Cette guerre finira-t-elle un jour ? Je crains de terminer comme beaucoup de mes compagnons d’armes entre quatre planches, dans le meilleur des cas ! Pour certains, il ne reste pas grand-chose à y mettre dans ces cercueils de fortune, enfin de fortune n’est pas vraiment le terme approprié. Où est la fortune ? Moi qui me suis engagé justement pour faire fortune et rentrer au pays en homme valeureux, riche d’une belle expérience et couvert de médailles… Aujourd’hui j’espère rentrer tout simplement. L’idée de déserter m’est venue à maintes reprises tellement l’angoisse permanente me tenaillait au corps. Je ne le ferai jamais pour Eugénie, je n’oserai plus me présenter devant son père et sans doute pas davantage devant elle, bien que je croie qu’elle serait capable de s’enfuir avec moi, malgré ma lâcheté. Pour aller où ? Le bout du monde, c’est certain ; rester plus près serait une erreur, son père pourrait engager des hommes pour retrouver sa fille, sa pauvre petite fille qu’un odieux personnage, moi en l’occurrence, aurait abusée. La mort serait évidemment bien moins pénible à ce qui pourrait m’arriver si...

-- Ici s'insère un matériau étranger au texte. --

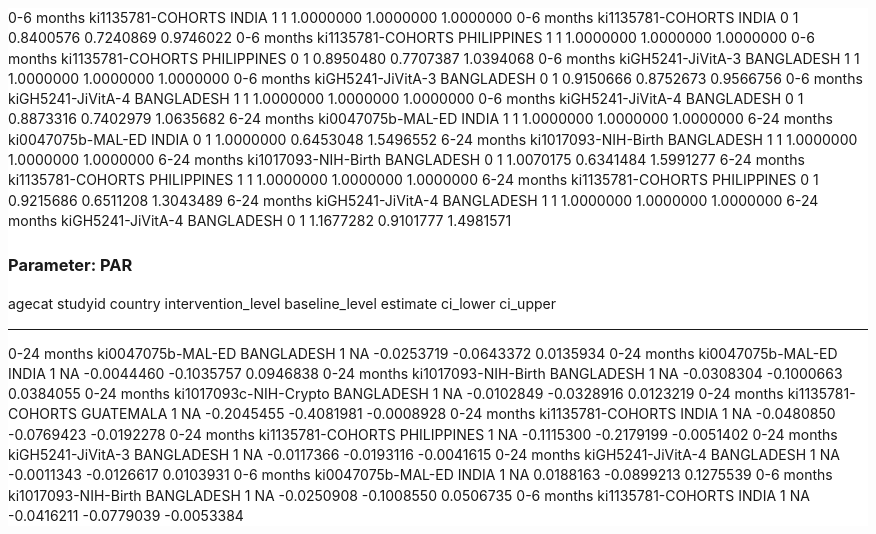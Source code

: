 0-6 months    ki1135781-COHORTS       INDIA         1                    1                 1.0000000   1.0000000   1.0000000
0-6 months    ki1135781-COHORTS       INDIA         0                    1                 0.8400576   0.7240869   0.9746022
0-6 months    ki1135781-COHORTS       PHILIPPINES   1                    1                 1.0000000   1.0000000   1.0000000
0-6 months    ki1135781-COHORTS       PHILIPPINES   0                    1                 0.8950480   0.7707387   1.0394068
0-6 months    kiGH5241-JiVitA-3       BANGLADESH    1                    1                 1.0000000   1.0000000   1.0000000
0-6 months    kiGH5241-JiVitA-3       BANGLADESH    0                    1                 0.9150666   0.8752673   0.9566756
0-6 months    kiGH5241-JiVitA-4       BANGLADESH    1                    1                 1.0000000   1.0000000   1.0000000
0-6 months    kiGH5241-JiVitA-4       BANGLADESH    0                    1                 0.8873316   0.7402979   1.0635682
6-24 months   ki0047075b-MAL-ED       INDIA         1                    1                 1.0000000   1.0000000   1.0000000
6-24 months   ki0047075b-MAL-ED       INDIA         0                    1                 1.0000000   0.6453048   1.5496552
6-24 months   ki1017093-NIH-Birth     BANGLADESH    1                    1                 1.0000000   1.0000000   1.0000000
6-24 months   ki1017093-NIH-Birth     BANGLADESH    0                    1                 1.0070175   0.6341484   1.5991277
6-24 months   ki1135781-COHORTS       PHILIPPINES   1                    1                 1.0000000   1.0000000   1.0000000
6-24 months   ki1135781-COHORTS       PHILIPPINES   0                    1                 0.9215686   0.6511208   1.3043489
6-24 months   kiGH5241-JiVitA-4       BANGLADESH    1                    1                 1.0000000   1.0000000   1.0000000
6-24 months   kiGH5241-JiVitA-4       BANGLADESH    0                    1                 1.1677282   0.9101777   1.4981571


### Parameter: PAR


agecat        studyid                 country       intervention_level   baseline_level      estimate     ci_lower     ci_upper
------------  ----------------------  ------------  -------------------  ---------------  -----------  -----------  -----------
0-24 months   ki0047075b-MAL-ED       BANGLADESH    1                    NA                -0.0253719   -0.0643372    0.0135934
0-24 months   ki0047075b-MAL-ED       INDIA         1                    NA                -0.0044460   -0.1035757    0.0946838
0-24 months   ki1017093-NIH-Birth     BANGLADESH    1                    NA                -0.0308304   -0.1000663    0.0384055
0-24 months   ki1017093c-NIH-Crypto   BANGLADESH    1                    NA                -0.0102849   -0.0328916    0.0123219
0-24 months   ki1135781-COHORTS       GUATEMALA     1                    NA                -0.2045455   -0.4081981   -0.0008928
0-24 months   ki1135781-COHORTS       INDIA         1                    NA                -0.0480850   -0.0769423   -0.0192278
0-24 months   ki1135781-COHORTS       PHILIPPINES   1                    NA                -0.1115300   -0.2179199   -0.0051402
0-24 months   kiGH5241-JiVitA-3       BANGLADESH    1                    NA                -0.0117366   -0.0193116   -0.0041615
0-24 months   kiGH5241-JiVitA-4       BANGLADESH    1                    NA                -0.0011343   -0.0126617    0.0103931
0-6 months    ki0047075b-MAL-ED       INDIA         1                    NA                 0.0188163   -0.0899213    0.1275539
0-6 months    ki1017093-NIH-Birth     BANGLADESH    1                    NA                -0.0250908   -0.1008550    0.0506735
0-6 months    ki1135781-COHORTS       INDIA         1                    NA                -0.0416211   -0.0779039   -0.0053384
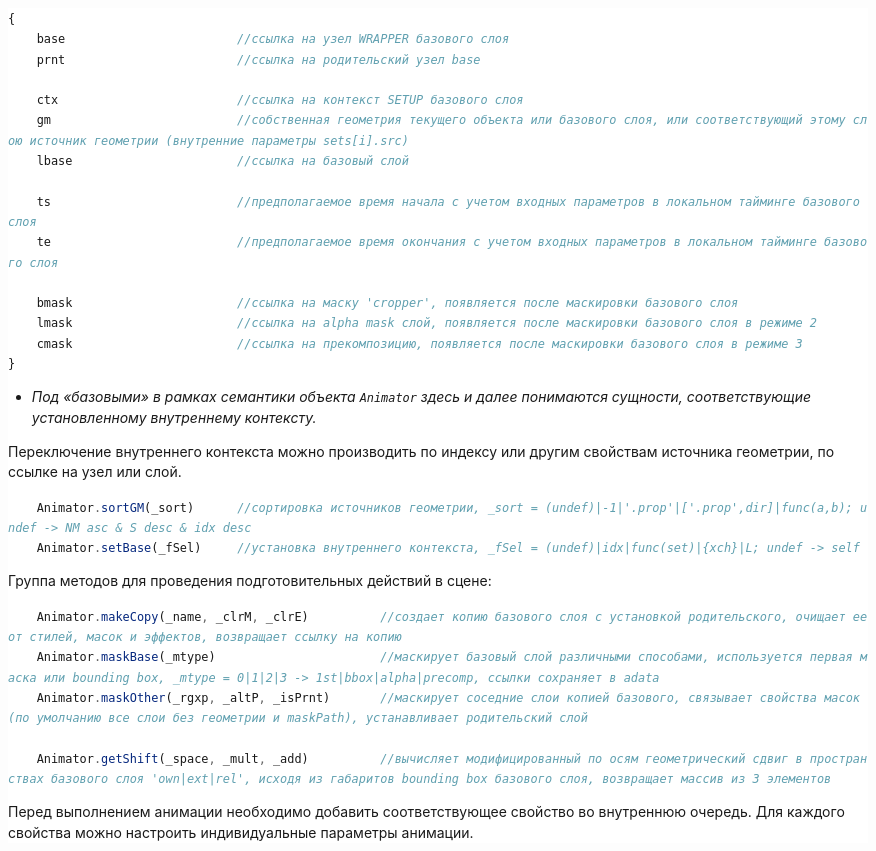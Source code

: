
 ```js
{
	base						//ссылка на узел WRAPPER базового слоя
	prnt						//ссылка на родительский узел base

	ctx							//ссылка на контекст SETUP базового слоя
	gm							//собственная геометрия текущего объекта или базового слоя, или соответствующий этому слою источник геометрии (внутренние параметры sets[i].src)
	lbase						//ссылка на базовый слой

	ts							//предполагаемое время начала с учетом входных параметров в локальном тайминге базового слоя
	te							//предполагаемое время окончания с учетом входных параметров в локальном тайминге базового слоя

	bmask						//ссылка на маску 'cropper', появляется после маскировки базового слоя
	lmask						//ссылка на alpha mask слой, появляется после маскировки базового слоя в режиме 2
	cmask						//ссылка на прекомпозицию, появляется после маскировки базового слоя в режиме 3
}
```

- *Под «базовыми» в рамках семантики объекта `Animator` здесь и далее понимаются сущности, соответствующие установленному внутреннему контексту.*

Переключение внутреннего контекста можно производить по индексу или другим свойствам источника геометрии, по ссылке на узел или слой.

```js
	Animator.sortGM(_sort)		//сортировка источников геометрии, _sort = (undef)|-1|'.prop'|['.prop',dir]|func(a,b); undef -> NM asc & S desc & idx desc
	Animator.setBase(_fSel)		//установка внутреннего контекста, _fSel = (undef)|idx|func(set)|{xch}|L; undef -> self
```

Группа методов для проведения подготовительных действий в сцене:

```js
	Animator.makeCopy(_name, _clrM, _clrE)			//создает копию базового слоя с установкой родительского, очищает ее от стилей, масок и эффектов, возвращает ссылку на копию
	Animator.maskBase(_mtype)						//маскирует базовый слой различными способами, используется первая маска или bounding box, _mtype = 0|1|2|3 -> 1st|bbox|alpha|precomp, ссылки сохраняет в adata
	Animator.maskOther(_rgxp, _altP, _isPrnt)		//маскирует соседние слои копией базового, связывает свойства масок (по умолчанию все слои без геометрии и maskPath), устанавливает родительский слой

	Animator.getShift(_space, _mult, _add)			//вычисляет модифицированный по осям геометрический сдвиг в пространствах базового слоя 'own|ext|rel', исходя из габаритов bounding box базового слоя, возвращает массив из 3 элементов
```

Перед выполнением анимации необходимо добавить соответствующее свойство во внутреннюю очередь. Для каждого свойства можно настроить индивидуальные параметры анимации.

Dans mon trou depuis ce matin je n’ai que des idées noires, j’ai envie de pleurer mais mes yeux restent secs, j’ai envie de crier mais aucun son de mon corps n’arrive à sortir, alors en désespoir de cause je me fais de plus en plus petit. Si j’avais été plus studieux durant les cours de catéchisme, j’aurais peut-être pu prier mais rien ne vient. La seule prière que je répète depuis mon engagement est une incantation à une puissance supérieure susceptible de me faire passer entre les balles et les obus afin de revoir ma douce Eugénie. C’est la raison pour laquelle depuis un temps que je n’arrive même pas à identifier je suis cloué au fond de mon trou espérant conjurer le sort.

Parfois, je pense à Gustave dont je n’ai plus de nouvelles. Durant quelques mois, nous étions dans la même unité, lui à cheval, moi à pied. Lors des campements, il nous arrivait de nous croiser ou d’avoir des nouvelles grâce à l’un de nos camarades. A la dernière offensive, nos garnisons ne sont séparées. Gustave qui faisait partie du 2ème corps de cavalerie, venait d’être rappelé au sein de la 6e division de cavalerie commandée par le général de brigade Antoine Maurin pour combattre sur la Marne. Depuis je n’ai aucune nouvelle. Je regrette aujourd’hui de ne pas avoir suivi ses conseils lorsqu’il s’était proposé, alors que je n'avais que douze ans, de m’apprendre à monter à cheval. C'était au-dessus de mes forces, à l’époque j’étais terrorisé à l’idée d’approcher un cheval, aujourd’hui rien a changé. Pourtant si j'avais été plus courageux, j’aurais fait partie du même régiment que mon ami et j’aurais pu tenir la promesse que j’ai faite à Eugénie, veiller sur son frère, son inconscient de frère, toujours prêt à en découdre avec celui qui le cherche. Dieu que j’ai peur, cette nouvelle peur me tenaille si fort que je crains le pire. Et si le pire était avéré, comment pourrais-je m’expliquer, oserais-je seulement apparaître devant ma bien-aimée.

Ce jour tout m’effraie et plus le temps avance plus je suis inquiet. Une fois encore j’aurais aimé prier celui qui, s’il existe, me viendrait en aide, et protégerait mon ami, me donnerait la volonté de me lever et ferait en sorte que notre chef, le grand Napoléon nous sauve enfin de cette boue, de ce noir, de cette peur, et nous permette de gagner cette guerre dont nous ne voyions pas la fin.

Le temps est long, dur et éprouvant. Heureusement que j’ai toutes les lettres de ma douce et tendre Eugénie que je relis sans cesse pour soutenir le moral de l’homme si faible que je suis devenu et qui est aujourd’hui au plus bas.